Elle y expose les difficultés de chiffrer l’ensemble des coûts supportés par ces dispositifs et l’essor des filières d’immigration clandestine à des fins médicales.

Les dépenses, en augmentation, se révèlent plus importantes qu’affichées et les données relatives aux bénéficiaires ou aux soins trop souvent inaccessibles.

Interrogée dans Marianne, elle déclare :

[N]ous ne connaissons pas précisément la dépense pour soins dont bénéficient les étrangers en situation irrégulière et les demandeurs d’asile dont la grande majorité sera déboutée. Le montant de la dépense dépasse la dépense affichée pour la seule aide médicale d’État (AME). J’ai tenté de déterminer le coût exact de cette prise en charge médicale. Je me suis rendu compte que pour en avoir une idée réelle, il serait nécessaire d’additionner la dépense des onze dispositifs existants prenant en charge les migrants. Je n’ai pu en chiffrer que six. J’arrive à 1,5 milliard d’euros en 2020, soit un montant supérieur de près de 60 % au coût de la seule AME. Il en reste donc cinq autres dont le montant n’est pas connu.

Qu’est-ce qui rend le chiffrage de ces cinq dispositifs difficile, voire impossible ?

Ces cinq dispositifs sont l’admission au séjour pour soin géré par l’Office français de l’immigration et de l’intégration (OFII) dont bénéficient plus de 30 000 personnes actuellement, les soins en détention, les dépenses publiques pour les équipes mobiles pour soin, les Samu sociaux et les crédits d’impôt pour des dons à des associations soutenant les soins en faveur des étrangers en situation irrégulière.

Concernant les soins en détention, nous n’avons pas la part des dépenses pour les étrangers en situation irrégulière par rapport aux étrangers réguliers. Il en va de même pour les Samu sociaux. De même, le budget du Samu social de Paris en 2019 était de 42,9 millions d’euros, dont 9,8 étaient dédiés directement au pôle médical chargé des soins pour les migrants. Ce qui implique des soins apportés aux personnes en situation irrégulière, mais nous n’en connaissons pas le montant.

La couverture santé proposée aux étrangers en situation irrégulière et aux demandeurs d’asile serait la plus « généreuse » d’Europe…

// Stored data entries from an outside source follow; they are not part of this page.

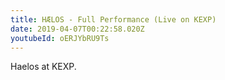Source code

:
 ```yaml
---
title: HÆLOS - Full Performance (Live on KEXP)
date: 2019-04-07T00:22:58.020Z
youtubeId: oERJYbRU9Ts
---
```

Haelos at KEXP.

En effet, en 2019, un rapport très intéressant réalisé par l’Inspection générale des finances et l’Inspection générale de la sécurité sociale présentait le dispositif français comme l’un des plus généreux qui existent. Souhaitant savoir ce qui se passait à l’étranger, j’ai sollicité le Centre européen de recherche et de documentation parlementaire et le service des Affaires européennes de l’Assemblée nationale. Si les situations sont très différentes d’un pays à l’autre, il apparaît qu’aucun des pays consultés n’a de dispositif équivalent à celui de la France.

Fait-on face, selon vous, à des filières d’immigration irrégulière à des fins médicales ?

En effet, le rapport des Inspections le dit. Aujourd’hui, les nombreuses personnes qui font une demande d’asile sont en situation régulière tant que leur demande n’a pas été traitée. Elles sont alors couvertes par le dispositif d’assurance maladie de droit commun, la protection universelle maladie (Puma). Or, nous savons qu’il y a un certain nombre de personnes qui font des demandes d’asile, émanant de pays d’origine dits « sûrs », uniquement pour avoir un accès aux soins. Puis une fois les personnes déboutées, beaucoup déposent une demande de titre de séjour pour soin. Et dans l’attente, elles seront prises en charge par l’AME.

L’OFII indique avoir organisé le déplacement d’une délégation française en Géorgie. Il en ressort que des filières sont organisées dans le but de faire venir des Géorgiens pour se faire soigner gratuitement. En 2019, avant la crise du Covid, en moyenne, près de 10 000 demandes d’asile étaient déposées chaque mois en France, soit environ deux fois plus qu’en 2015. Les trois quarts d’entre elles n’auront pas une réponse positive. Ce sont autant de personnes qui relèveront de l’AME si elles ne quittent pas le territoire.

Le rapport s’intéresse aussi aux titres de séjour pour étranger malade, permettant à un étranger de bénéficier de soins en France ne relevant pas obligatoirement de l’urgence vitale.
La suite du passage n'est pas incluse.